Oosterschelde of Mosselvijver?

De Oosterschelde is een geliefd gebied voor veel mensen, een gebied dat veel verschillende belangen dient. De natuur, de (mossel)vissers, de toeristen, de doorgaande beroepsvaart. Als watersporter mag je alleen op het open water komen, vrijwel alle zandbanken en schorren zijn niet toegankelijk. Dat is vooral onder het motto dat de natuur niet verstoord mag worden. Als het gaat om zogende zeehondjes zit daar wel wat in, maar verder lijkt het beleid wat doorgeslagen. Het is gek om te zien dat de mosselvissers wel de hele Oosterschelde en veel van de zandplaten mogen volzetten met hun mosselculturen. Ik vind mosselen best lekker, maar ik kan me toch niet aan de indruk onttrekken dat de mosselvissers een beetje teveel invloed hebben op het beleid. Het lijkt net of de Oosterschelde hun prive kweekvijver is. Elk jaar zijn neemt de hangcultuur een groter oppervlak in beslag.

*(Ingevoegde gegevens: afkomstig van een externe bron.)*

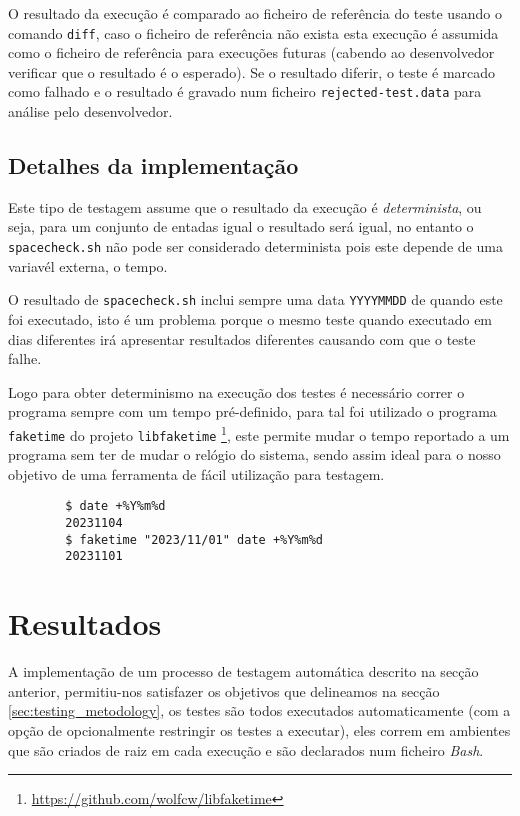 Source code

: O resultado da execução é comparado ao ficheiro de referência do teste usando o
comando \Verb|diff|, caso o ficheiro de referência não exista esta execução é
assumida como o ficheiro de referência para execuções futuras (cabendo ao
desenvolvedor verificar que o resultado é o esperado). Se o resultado diferir,
o teste é marcado como falhado e o resultado é gravado num ficheiro
\Verb|rejected-test.data| para análise pelo desenvolvedor.

\subsection{Detalhes da implementação}

Este tipo de testagem assume que o resultado da execução é \emph{determinista},
ou seja, para um conjunto de entadas igual o resultado será igual, no entanto
o \Verb|spacecheck.sh| não pode ser considerado determinista pois este depende
de uma variavél externa, o tempo.

O resultado de \Verb|spacecheck.sh| inclui sempre uma data \Verb|YYYYMMDD| de
quando este foi executado, isto é um problema porque o mesmo teste quando
executado em dias diferentes irá apresentar resultados diferentes causando com
que o teste falhe.

Logo para obter determinismo na execução dos testes é necessário correr o
programa sempre com um tempo pré-definido, para tal foi utilizado o programa
\Verb|faketime| do projeto \Verb|libfaketime|
\footnote{\url{https://github.com/wolfcw/libfaketime}},
este permite mudar o tempo reportado a um programa sem ter de mudar o relógio
do sistema, sendo assim ideal para o nosso objetivo de uma ferramenta de fácil
utilização para testagem.

\begin{listing}[H]
	\begin{verbatim}
		$ date +%Y%m%d
		20231104
		$ faketime "2023/11/01" date +%Y%m%d
		20231101
	\end{verbatim}
	\cprotect\caption{Exemplo do funcionamento de \Verb|faketime|.}
\end{listing}

\section{Resultados}

A implementação de um processo de testagem automática descrito na secção
anterior, permitiu-nos satisfazer os objetivos que delineamos na secção
\ref{sec:testing_metodology}, os testes são todos executados automaticamente (com a
opção de opcionalmente restringir os testes a executar), eles correm em
ambientes que são criados de raiz em cada execução e são declarados num ficheiro
\emph{Bash}.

Op de Westerschelde spelen ook veel belangen, maar daar lijkt een betere balans gevonden te zijn. Er zijn (nog?) geen mosselpercelen op de Westerschelde. De scheepvaart naar Antwerpen is prominent aanwezig, maar de zeehonden en vogels lijken daar geen last van te hebben. Op de meeste zandbanken mag je gewoon komen. Wij zijn afgelopen week voor Hoedekenskerke bij de platen van Ossenisse geweest. Aan de ene kant van de geul lag een groepje zeehonden in de zon, aan de andere kant waren waterskiers actief. Het geultje is 100 meter breed. Wij lagen met onze zeilboot ook in die geul. Toerisme en natuur gaan blijkbaar goed samen.

’s Avonds is hoor je op de Westerschelde twee geluiden door elkaar: dreunende scheepsdiesels en vogels. Een wonderlijke combinatie.